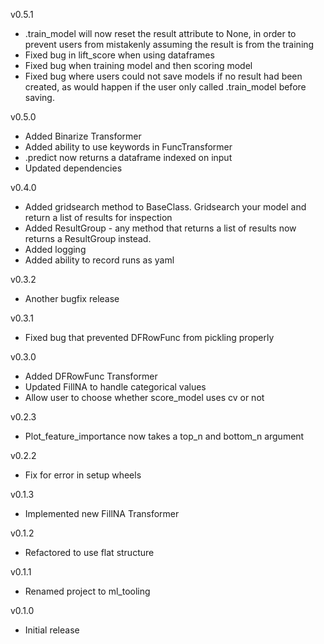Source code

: v0.5.1
- .train_model will now reset the result attribute to None, in order to 
prevent users from mistakenly assuming the result is from the training 
- Fixed bug in lift_score when using dataframes
- Fixed bug when training model and then scoring model
- Fixed bug where users could not save models if no result had been created, as would 
happen if the user only called .train_model before saving.

v0.5.0
- Added Binarize Transformer
- Added ability to use keywords in FuncTransformer
- .predict now returns a dataframe indexed on input
- Updated dependencies

v0.4.0
- Added gridsearch method to BaseClass. Gridsearch your model 
and return a list of results for inspection
- Added ResultGroup - any method that returns a list of results now 
returns a ResultGroup instead.
- Added logging
- Added ability to record runs as yaml

v0.3.2
- Another bugfix release

v0.3.1
- Fixed bug that prevented DFRowFunc from pickling properly

v0.3.0
- Added DFRowFunc Transformer
- Updated FillNA to handle categorical values
- Allow user to choose whether score_model uses cv or not

v0.2.3
- Plot_feature_importance now takes a top_n and bottom_n argument

v0.2.2
- Fix for error in setup wheels

v0.1.3
- Implemented new FillNA Transformer

v0.1.2
- Refactored to use flat structure

v0.1.1
- Renamed project to ml_tooling
    
v0.1.0
- Initial release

────────────────────

What this task involves = Your response should reproduce the entire listing verbatim, minus the pictures.

Written response =
Source code

: v0.5.1
- .train_model will now reset the result attribute to None, in order to 
prevent users from mistakenly assuming the result is from the training 
- Fixed bug in lift_score when using dataframes
- Fixed bug when training model and then scoring model
- Fixed bug where users could not save models if no result had been created, as would 
happen if the user only called .train_model before saving.

v0.5.0
- Added Binarize Transformer
- Added ability to use keywords in FuncTransformer
- .predict now returns a dataframe indexed on input
- Updated dependencies

v0.4.0
- Added gridsearch method to BaseClass. Gridsearch your model 
and return a list of results for inspection
- Added ResultGroup - any method that returns a list of results now 
returns a ResultGroup instead.
- Added logging
- Added ability to record runs as yaml

v0.3.2
- Another bugfix release

v0.3.1
- Fixed bug that prevented DFRowFunc from pickling properly

v0.3.0
- Added DFRowFunc Transformer
- Updated FillNA to handle categorical values
- Allow user to choose whether score_model uses cv or not

v0.2.3
- Plot_feature_importance now takes a top_n and bottom_n argument

v0.2.2
- Fix for error in setup wheels

v0.1.3
- Implemented new FillNA Transformer

v0.1.2
- Refactored to use flat structure

v0.1.1
- Renamed project to ml_tooling
    
v0.1.0
- Initial release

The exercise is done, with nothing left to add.